Exercise input below:

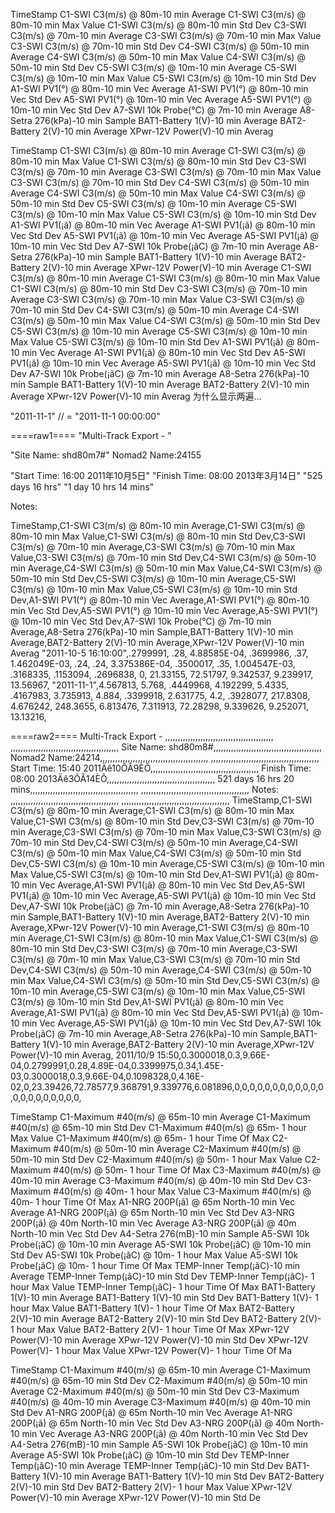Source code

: 


TimeStamp
C1-SWI C3(m/s) @ 80m-10 min  Average
C1-SWI C3(m/s) @ 80m-10 min  Max Value
C1-SWI C3(m/s) @ 80m-10 min  Std Dev
C3-SWI C3(m/s) @ 70m-10 min  Average
C3-SWI C3(m/s) @ 70m-10 min  Max Value
C3-SWI C3(m/s) @ 70m-10 min  Std Dev
C4-SWI C3(m/s) @ 50m-10 min  Average
C4-SWI C3(m/s) @ 50m-10 min  Max Value
C4-SWI C3(m/s) @ 50m-10 min  Std Dev
C5-SWI C3(m/s) @ 10m-10 min  Average
C5-SWI C3(m/s) @ 10m-10 min  Max Value
C5-SWI C3(m/s) @ 10m-10 min  Std Dev
A1-SWI PV1(°) @ 80m-10 min  Vec Average
A1-SWI PV1(°) @ 80m-10 min  Vec Std Dev
A5-SWI PV1(°) @ 10m-10 min  Vec Average
A5-SWI PV1(°) @ 10m-10 min  Vec Std Dev
A7-SWI 10k Probe(°C) @ 7m-10 min  Average
A8-Setra 276(kPa)-10 min  Sample
BAT1-Battery 1(V)-10 min  Average
BAT2-Battery 2(V)-10 min  Average
XPwr-12V Power(V)-10 min  Averag


TimeStamp
C1-SWI C3(m/s) @ 80m-10 min  Average
C1-SWI C3(m/s) @ 80m-10 min  Max Value
C1-SWI C3(m/s) @ 80m-10 min  Std Dev
C3-SWI C3(m/s) @ 70m-10 min  Average
C3-SWI C3(m/s) @ 70m-10 min  Max Value
C3-SWI C3(m/s) @ 70m-10 min  Std Dev
C4-SWI C3(m/s) @ 50m-10 min  Average
C4-SWI C3(m/s) @ 50m-10 min  Max Value
C4-SWI C3(m/s) @ 50m-10 min  Std Dev
C5-SWI C3(m/s) @ 10m-10 min  Average
C5-SWI C3(m/s) @ 10m-10 min  Max Value
C5-SWI C3(m/s) @ 10m-10 min  Std Dev
A1-SWI PV1(¡ã) @ 80m-10 min  Vec Average
A1-SWI PV1(¡ã) @ 80m-10 min  Vec Std Dev
A5-SWI PV1(¡ã) @ 10m-10 min  Vec Average
A5-SWI PV1(¡ã) @ 10m-10 min  Vec Std Dev
A7-SWI 10k Probe(¡ãC) @ 7m-10 min  Average
A8-Setra 276(kPa)-10 min  Sample
BAT1-Battery 1(V)-10 min  Average
BAT2-Battery 2(V)-10 min  Average
XPwr-12V Power(V)-10 min  Average
C1-SWI C3(m/s) @ 80m-10 min  Average
C1-SWI C3(m/s) @ 80m-10 min  Max Value
C1-SWI C3(m/s) @ 80m-10 min  Std Dev
C3-SWI C3(m/s) @ 70m-10 min  Average
C3-SWI C3(m/s) @ 70m-10 min  Max Value
C3-SWI C3(m/s) @ 70m-10 min  Std Dev
C4-SWI C3(m/s) @ 50m-10 min  Average
C4-SWI C3(m/s) @ 50m-10 min  Max Value
C4-SWI C3(m/s) @ 50m-10 min  Std Dev
C5-SWI C3(m/s) @ 10m-10 min  Average
C5-SWI C3(m/s) @ 10m-10 min  Max Value
C5-SWI C3(m/s) @ 10m-10 min  Std Dev
A1-SWI PV1(¡ã) @ 80m-10 min  Vec Average
A1-SWI PV1(¡ã) @ 80m-10 min  Vec Std Dev
A5-SWI PV1(¡ã) @ 10m-10 min  Vec Average
A5-SWI PV1(¡ã) @ 10m-10 min  Vec Std Dev
A7-SWI 10k Probe(¡ãC) @ 7m-10 min  Average
A8-Setra 276(kPa)-10 min  Sample
BAT1-Battery 1(V)-10 min  Average
BAT2-Battery 2(V)-10 min  Average
XPwr-12V Power(V)-10 min  Averag
为什么显示两遍...


"2011-11-1" // = "2011-11-1 00:00:00"


====raw1====
"Multi-Track Export - "

"Site Name: shd80m7#"
Nomad2 Name:24155

"Start Time:   16:00 2011年10月5日"
"Finish Time:  08:00 2013年3月14日"
"525 days 16 hrs"
"1 day 10 hrs 14 mins"

Notes: 

TimeStamp,C1-SWI C3(m/s) @ 80m-10 min  Average,C1-SWI C3(m/s) @ 80m-10 min  Max Value,C1-SWI C3(m/s) @ 80m-10 min  Std Dev,C3-SWI C3(m/s) @ 70m-10 min  Average,C3-SWI C3(m/s) @ 70m-10 min  Max Value,C3-SWI C3(m/s) @ 70m-10 min  Std Dev,C4-SWI C3(m/s) @ 50m-10 min  Average,C4-SWI C3(m/s) @ 50m-10 min  Max Value,C4-SWI C3(m/s) @ 50m-10 min  Std Dev,C5-SWI C3(m/s) @ 10m-10 min  Average,C5-SWI C3(m/s) @ 10m-10 min  Max Value,C5-SWI C3(m/s) @ 10m-10 min  Std Dev,A1-SWI PV1(°) @ 80m-10 min  Vec Average,A1-SWI PV1(°) @ 80m-10 min  Vec Std Dev,A5-SWI PV1(°) @ 10m-10 min  Vec Average,A5-SWI PV1(°) @ 10m-10 min  Vec Std Dev,A7-SWI 10k Probe(°C) @ 7m-10 min  Average,A8-Setra 276(kPa)-10 min  Sample,BAT1-Battery 1(V)-10 min  Average,BAT2-Battery 2(V)-10 min  Average,XPwr-12V Power(V)-10 min  Averag
"2011-10-5 16:10:00",.2799991, .28, 4.88585E-04, .3699986, .37, 1.462049E-03, .24, .24, 3.375386E-04, .3500017, .35, 1.004547E-03, .3168335, .1153094, .2696838, 0, 21.33155, 72.51797, 9.342537, 9.239917, 13.56967, 
"2011-11-1",4.567813, 5.768, .4449968, 4.192299, 5.4335, .4167983, 3.735913, 4.884, .3399918, 2.631775, 4.2, .3928077, 217.8308, 4.676242, 248.3655, 6.813476, 7.311913, 72.28298, 9.339626, 9.252071, 13.13216, 

====raw2====
Multi-Track Export - ,,,,,,,,,,,,,,,,,,,,,,,,,,,,,,,,,,,,,,,,,,,
,,,,,,,,,,,,,,,,,,,,,,,,,,,,,,,,,,,,,,,,,,,
Site Name: shd80m8#,,,,,,,,,,,,,,,,,,,,,,,,,,,,,,,,,,,,,,,,,,,
Nomad2 Name:24214,,,,,,,,,,,,,,,,,,,,,,,,,,,,,,,,,,,,,,,,,,,
,,,,,,,,,,,,,,,,,,,,,,,,,,,,,,,,,,,,,,,,,,,
Start Time:   15:40 2011Äê10ÔÂ9ÈÕ,,,,,,,,,,,,,,,,,,,,,,,,,,,,,,,,,,,,,,,,,,,
Finish Time:  08:00 2013Äê3ÔÂ14ÈÕ,,,,,,,,,,,,,,,,,,,,,,,,,,,,,,,,,,,,,,,,,,,
521 days 16 hrs 20 mins,,,,,,,,,,,,,,,,,,,,,,,,,,,,,,,,,,,,,,,,,,,
,,,,,,,,,,,,,,,,,,,,,,,,,,,,,,,,,,,,,,,,,,,
Notes: ,,,,,,,,,,,,,,,,,,,,,,,,,,,,,,,,,,,,,,,,,,,
,,,,,,,,,,,,,,,,,,,,,,,,,,,,,,,,,,,,,,,,,,,
TimeStamp,C1-SWI C3(m/s) @ 80m-10 min  Average,C1-SWI C3(m/s) @ 80m-10 min  Max Value,C1-SWI C3(m/s) @ 80m-10 min  Std Dev,C3-SWI C3(m/s) @ 70m-10 min  Average,C3-SWI C3(m/s) @ 70m-10 min  Max Value,C3-SWI C3(m/s) @ 70m-10 min  Std Dev,C4-SWI C3(m/s) @ 50m-10 min  Average,C4-SWI C3(m/s) @ 50m-10 min  Max Value,C4-SWI C3(m/s) @ 50m-10 min  Std Dev,C5-SWI C3(m/s) @ 10m-10 min  Average,C5-SWI C3(m/s) @ 10m-10 min  Max Value,C5-SWI C3(m/s) @ 10m-10 min  Std Dev,A1-SWI PV1(¡ã) @ 80m-10 min  Vec Average,A1-SWI PV1(¡ã) @ 80m-10 min  Vec Std Dev,A5-SWI PV1(¡ã) @ 10m-10 min  Vec Average,A5-SWI PV1(¡ã) @ 10m-10 min  Vec Std Dev,A7-SWI 10k Probe(¡ãC) @ 7m-10 min  Average,A8-Setra 276(kPa)-10 min  Sample,BAT1-Battery 1(V)-10 min  Average,BAT2-Battery 2(V)-10 min  Average,XPwr-12V Power(V)-10 min  Average,C1-SWI C3(m/s) @ 80m-10 min  Average,C1-SWI C3(m/s) @ 80m-10 min  Max Value,C1-SWI C3(m/s) @ 80m-10 min  Std Dev,C3-SWI C3(m/s) @ 70m-10 min  Average,C3-SWI C3(m/s) @ 70m-10 min  Max Value,C3-SWI C3(m/s) @ 70m-10 min  Std Dev,C4-SWI C3(m/s) @ 50m-10 min  Average,C4-SWI C3(m/s) @ 50m-10 min  Max Value,C4-SWI C3(m/s) @ 50m-10 min  Std Dev,C5-SWI C3(m/s) @ 10m-10 min  Average,C5-SWI C3(m/s) @ 10m-10 min  Max Value,C5-SWI C3(m/s) @ 10m-10 min  Std Dev,A1-SWI PV1(¡ã) @ 80m-10 min  Vec Average,A1-SWI PV1(¡ã) @ 80m-10 min  Vec Std Dev,A5-SWI PV1(¡ã) @ 10m-10 min  Vec Average,A5-SWI PV1(¡ã) @ 10m-10 min  Vec Std Dev,A7-SWI 10k Probe(¡ãC) @ 7m-10 min  Average,A8-Setra 276(kPa)-10 min  Sample,BAT1-Battery 1(V)-10 min  Average,BAT2-Battery 2(V)-10 min  Average,XPwr-12V Power(V)-10 min  Averag,
2011/10/9 15:50,0.3000018,0.3,9.66E-04,0.2799991,0.28,4.89E-04,0.3399975,0.34,1.45E-03,0.3000018,0.3,9.66E-04,0.1098328,0,4.16E-02,0,23.39426,72.78577,9.368791,9.339776,6.081896,0,0,0,0,0,0,0,0,0,0,0,0,0,0,0,0,0,0,0,0,0, 















TimeStamp
C1-Maximum #40(m/s) @ 65m-10 min  Average
C1-Maximum #40(m/s) @ 65m-10 min  Std Dev
C1-Maximum #40(m/s) @ 65m- 1 hour Max Value
C1-Maximum #40(m/s) @ 65m- 1 hour Time Of Max
C2-Maximum #40(m/s) @ 50m-10 min  Average
C2-Maximum #40(m/s) @ 50m-10 min  Std Dev
C2-Maximum #40(m/s) @ 50m- 1 hour Max Value
C2-Maximum #40(m/s) @ 50m- 1 hour Time Of Max
C3-Maximum #40(m/s) @ 40m-10 min  Average
C3-Maximum #40(m/s) @ 40m-10 min  Std Dev
C3-Maximum #40(m/s) @ 40m- 1 hour Max Value
C3-Maximum #40(m/s) @ 40m- 1 hour Time Of Max
A1-NRG 200P(¡ã) @ 65m  North-10 min  Vec Average
A1-NRG 200P(¡ã) @ 65m  North-10 min  Vec Std Dev
A3-NRG 200P(¡ã) @ 40m  North-10 min  Vec Average
A3-NRG 200P(¡ã) @ 40m  North-10 min  Vec Std Dev
A4-Setra 276(mB)-10 min  Sample
A5-SWI 10k Probe(¡ãC) @ 10m-10 min  Average
A5-SWI 10k Probe(¡ãC) @ 10m-10 min  Std Dev
A5-SWI 10k Probe(¡ãC) @ 10m- 1 hour Max Value
A5-SWI 10k Probe(¡ãC) @ 10m- 1 hour Time Of Max
TEMP-Inner Temp(¡ãC)-10 min  Average
TEMP-Inner Temp(¡ãC)-10 min  Std Dev
TEMP-Inner Temp(¡ãC)- 1 hour Max Value
TEMP-Inner Temp(¡ãC)- 1 hour Time Of Max
BAT1-Battery 1(V)-10 min  Average
BAT1-Battery 1(V)-10 min  Std Dev
BAT1-Battery 1(V)- 1 hour Max Value
BAT1-Battery 1(V)- 1 hour Time Of Max
BAT2-Battery 2(V)-10 min  Average
BAT2-Battery 2(V)-10 min  Std Dev
BAT2-Battery 2(V)- 1 hour Max Value
BAT2-Battery 2(V)- 1 hour Time Of Max
XPwr-12V Power(V)-10 min  Average
XPwr-12V Power(V)-10 min  Std Dev
XPwr-12V Power(V)- 1 hour Max Value
XPwr-12V Power(V)- 1 hour Time Of Ma

TimeStamp
C1-Maximum #40(m/s) @ 65m-10 min  Average
C1-Maximum #40(m/s) @ 65m-10 min  Std Dev
C2-Maximum #40(m/s) @ 50m-10 min  Average
C2-Maximum #40(m/s) @ 50m-10 min  Std Dev
C3-Maximum #40(m/s) @ 40m-10 min  Average
C3-Maximum #40(m/s) @ 40m-10 min  Std Dev
A1-NRG 200P(¡ã) @ 65m  North-10 min  Vec Average
A1-NRG 200P(¡ã) @ 65m  North-10 min  Vec Std Dev
A3-NRG 200P(¡ã) @ 40m  North-10 min  Vec Average
A3-NRG 200P(¡ã) @ 40m  North-10 min  Vec Std Dev
A4-Setra 276(mB)-10 min  Sample
A5-SWI 10k Probe(¡ãC) @ 10m-10 min  Average
A5-SWI 10k Probe(¡ãC) @ 10m-10 min  Std Dev
TEMP-Inner Temp(¡ãC)-10 min  Average
TEMP-Inner Temp(¡ãC)-10 min  Std Dev
BAT1-Battery 1(V)-10 min  Average
BAT1-Battery 1(V)-10 min  Std Dev
BAT2-Battery 2(V)-10 min  Std Dev
BAT2-Battery 2(V)- 1 hour Max Value
XPwr-12V Power(V)-10 min  Average
XPwr-12V Power(V)-10 min  Std De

End of Exercise input.

- _What you have to do_: All lines of the data that hold "days" need to be copied.

- _Reply_:
"525 days 16 hrs"
521 days 16 hrs 20 mins,,,,,,,,,,,,,,,,,,,,,,,,,,,,,,,,,,,,,,,,,,,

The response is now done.